## Exercise details
Find all lines in the records that include the word "service", and copy them out.

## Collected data
▼▼▼

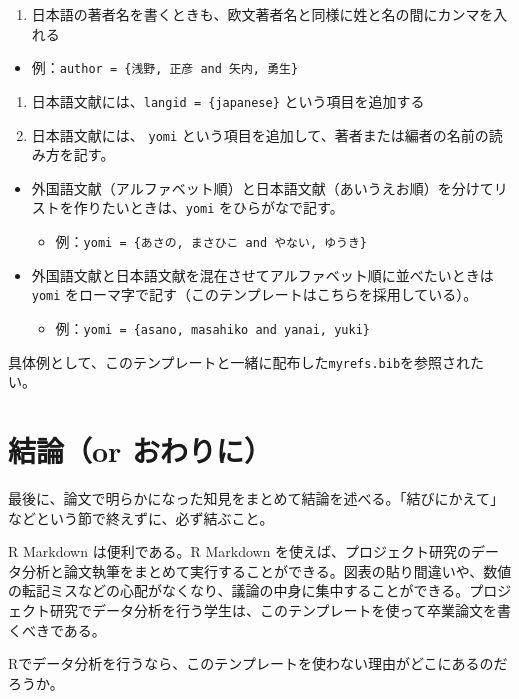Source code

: \documentclass[10.5pt,a4paper,lualatex,ja=standard]{bxjsarticle}
\providecommand{\tightlist}{%
  \setlength{\itemsep}{0pt}\setlength{\parskip}{0pt}}
\begin{document}
\begin{enumerate}
\def\labelenumi{\arabic{enumi}.}
\tightlist
\item
  日本語の著者名を書くときも、欧文著者名と同様に姓と名の間にカンマを入れる
\end{enumerate}

\begin{itemize}
\tightlist
\item
  例：\texttt{author\ =\ \{浅野,\ 正彦\ and\ 矢内,\ 勇生\}}
\end{itemize}

\begin{enumerate}
\def\labelenumi{\arabic{enumi}.}
\setcounter{enumi}{1}
\tightlist
\item
  日本語文献には、\texttt{langid\ =\ \{japanese\}} という項目を追加する
\item
  日本語文献には、 \texttt{yomi} という項目を追加して、著者または編者の名前の読み方を記す。
\end{enumerate}

\begin{itemize}
\tightlist
\item
  外国語文献（アルファベット順）と日本語文献（あいうえお順）を分けてリストを作りたいときは、\texttt{yomi} をひらがなで記す。

  \begin{itemize}
  \tightlist
  \item
    例：\texttt{yomi\ =\ \{あさの,\ まさひこ\ and\ やない,\ ゆうき\}}
  \end{itemize}
\item
  外国語文献と日本語文献を混在させてアルファベット順に並べたいときは \texttt{yomi} をローマ字で記す（このテンプレートはこちらを採用している）。

  \begin{itemize}
  \tightlist
  \item
    例：\texttt{yomi\ =\ \{asano,\ masahiko\ and\ yanai,\ yuki\}}
  \end{itemize}
\end{itemize}

具体例として、このテンプレートと一緒に配布した\texttt{myrefs.bib}を参照されたい。

\citet{moe1984}

\section{結論（or おわりに）}\label{ux7d50ux8ad6or-ux304aux308fux308aux306b}

最後に、論文で明らかになった知見をまとめて結論を述べる。「結びにかえて」などという節で終えずに、必ず結ぶこと。

R Markdown は便利である。R Markdown を使えば、プロジェクト研究のデータ分析と論文執筆をまとめて実行することができる。図表の貼り間違いや、数値の転記ミスなどの心配がなくなり、議論の中身に集中することができる。プロジェクト研究でデータ分析を行う学生は、このテンプレートを使って卒業論文を書くべきである。

Rでデータ分析を行うなら、このテンプレートを使わない理由がどこにあるのだろうか。

\citet{moe1984}



\end{document}
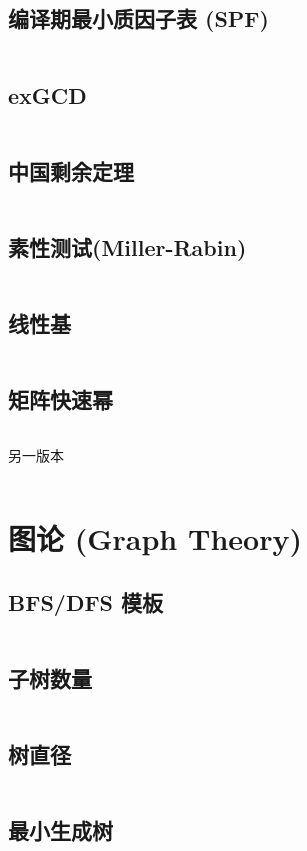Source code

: \documentclass[openany,a4paper]{book}
\begin{document}
\section{编译期最小质因子表 (SPF)}
\inputminted{cpp}{NumberTheory/SPF.hpp}

\section{exGCD}
\inputminted{cpp}{NumberTheory/exgcd.h}

\section{中国剩余定理}
\inputminted{cpp}{NumberTheory/CRT.h}

\section{素性测试(Miller-Rabin)}
\inputminted{cpp}{NumberTheory/isPrime.cpp}

\section{线性基}
\inputminted{cpp}{Linear/basis.cpp}
\section{矩阵快速幂}
\inputminted{cpp}{Linear/qpow.cpp}
另一版本
\inputminted{cpp}{NumberTheory/matQpow.hpp}

\chapter{图论 (Graph Theory)}%
\section{BFS/DFS 模板}
\inputminted{cpp}{GraphTheory/bfs_dfs_template.hpp}
\section{子树数量}
\inputminted{cpp}{GraphTheory/childtree.cpp}
\section{树直径}
\inputminted{cpp}{GraphTheory/tree_diameter.hpp}
\section{最小生成树}
\inputminted{cpp}{GraphTheory/mst.h}
\end{document}
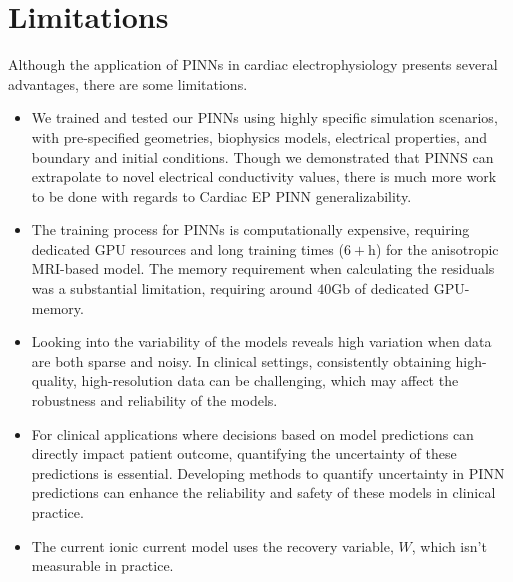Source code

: \section{Limitations}
Although the application of PINNs in cardiac electrophysiology presents several advantages, there are some limitations.
\begin{itemize}

\item We trained and tested our PINNs using highly specific simulation scenarios, with pre-specified geometries, biophysics models, electrical properties, and boundary and initial conditions. Though we demonstrated that PINNS can extrapolate to novel  electrical conductivity values, there is much more work to be done with regards to Cardiac EP PINN generalizability.

\item The training process for PINNs is computationally expensive, requiring dedicated GPU resources and long training times ($6+\mathrm{h}$) for the anisotropic MRI-based model. The memory requirement when calculating the residuals was a substantial limitation, requiring around $40\mathrm{Gb}$ of dedicated GPU-memory. 

\item Looking into the variability of the models reveals high variation when data are both sparse and noisy. In clinical settings, consistently obtaining high-quality, high-resolution data can be challenging, which may affect the robustness and reliability of the models.

\item For clinical applications where decisions based on model predictions can directly impact patient outcome, quantifying the uncertainty of these predictions is essential. Developing methods to quantify uncertainty in PINN predictions can enhance the reliability and safety of these models in clinical practice.

\item The current ionic current model uses the recovery variable, $W$, which isn't measurable in practice.


\end{itemize}
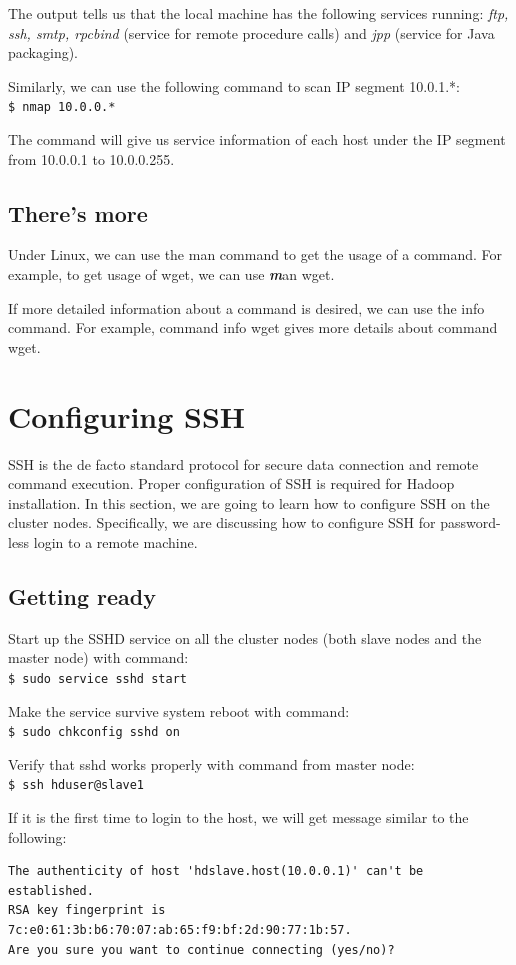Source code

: The output tells us that the local machine has the following services running: \emph{ftp, ssh, smtp, rpcbind} (service for remote procedure calls) and \emph{jpp} (service for Java packaging).

Similarly, we can use the following command to scan IP segment 10.0.1.*: \\
\verb|$ nmap 10.0.0.*|

The command will give us service information of each host under the IP segment from 10.0.0.1 to 10.0.0.255.

\subsection*{There's more}
Under Linux, we can use the man command to get the usage of a command. For example, to get usage of wget, we can use {\emph \textbf man wget}.

If more detailed information about a command is desired, we can use the info command. For example, command info wget gives more details about command wget.

\section{Configuring SSH}
SSH is the de facto standard protocol for secure data connection and remote command execution. Proper configuration of SSH is required for Hadoop installation. In this section, we are going to learn how to configure SSH on the cluster nodes. Specifically, we are discussing how to configure SSH for password-less login to a remote machine.

\subsection*{Getting ready}
Start up the SSHD service on all the cluster nodes (both slave nodes and the master node) with command: \\
\verb|$ sudo service sshd start|

Make the service survive system reboot with command: \\
\verb|$ sudo chkconfig sshd on|

Verify that sshd works properly with command from master node: \\
\verb|$ ssh hduser@slave1|

If it is the first time to login to the host, we will get message similar to the following:
\lstset{style=bashstyle}
\begin{lstlisting}
The authenticity of host 'hdslave.host(10.0.0.1)' can't be established.
RSA key fingerprint is 7c:e0:61:3b:b6:70:07:ab:65:f9:bf:2d:90:77:1b:57.
Are you sure you want to continue connecting (yes/no)?
\end{lstlisting}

▲▲▲

## Result of this task
: The output tells us that the local machine has the following services running: \emph{ftp, ssh, smtp, rpcbind} (service for remote procedure calls) and \emph{jpp} (service for Java packaging).
The command will give us service information of each host under the IP segment from 10.0.0.1 to 10.0.0.255.
Start up the SSHD service on all the cluster nodes (both slave nodes and the master node) with command: \\
\verb|$ sudo service sshd start|
Make the service survive system reboot with command: \\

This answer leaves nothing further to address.